[This is a guest post from Jonathan Katz of Crunchy Data]
Crunchy Data has been a Pivotal Technology partner ever since we created an open source, cloud-agnostic, Pivotal Cloud Foundry (PCF) Native PostgreSQL-as-a-Service for a US Government customer. Pivotal recently released the Pivotal Container Service (PKS) for Pivotal Cloud Foundry (PCF) that enables enterprises to deploy and manage their container-based solutions securely and at scale. At Crunchy Data, we are big fans and have built tools around Kubernetes, the technology at the heart of PKS, to quickly and safely set up a PostgreSQL cluster where you scale, backup, upgrade, and destroy thousands of nodes with simple commands.

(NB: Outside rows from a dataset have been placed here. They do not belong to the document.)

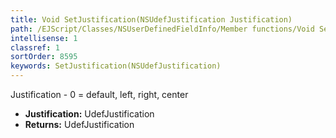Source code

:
 ```yaml
---
title: Void SetJustification(NSUdefJustification Justification)
path: /EJScript/Classes/NSUserDefinedFieldInfo/Member functions/Void SetJustification(NSUdefJustification p_0)
intellisense: 1
classref: 1
sortOrder: 8595
keywords: SetJustification(NSUdefJustification)
---
```



Justification - 0 = default, left, right, center



* **Justification:** UdefJustification
* **Returns:** UdefJustification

In February 2018, Crunchy Data released version 2.5 of its Crunchy PostgreSQL for Kubernetes, which provides an open source PostgreSQL operator for managing PostgreSQL clusters. In this release, the team provided a quickstart script that installs the operator in your PKS environment and has you ready to manage and monitor your PostgreSQL databases in seconds.
This post will provide background on why Crunchy Data created a tool to help you manage your containerized PostgreSQL environment on PKS and a guide to getting the operator setup in your PKS environment. If you are already set up on PCF Pivotal Application Service (PAS) using the Crunchy PostgreSQL for PCF tile, you do not need to make any changes to your platform. We want to introduce how you can work with PostgreSQL on PKS and give you the choice of whether you want to deploy PostgreSQL on PAS or PKS!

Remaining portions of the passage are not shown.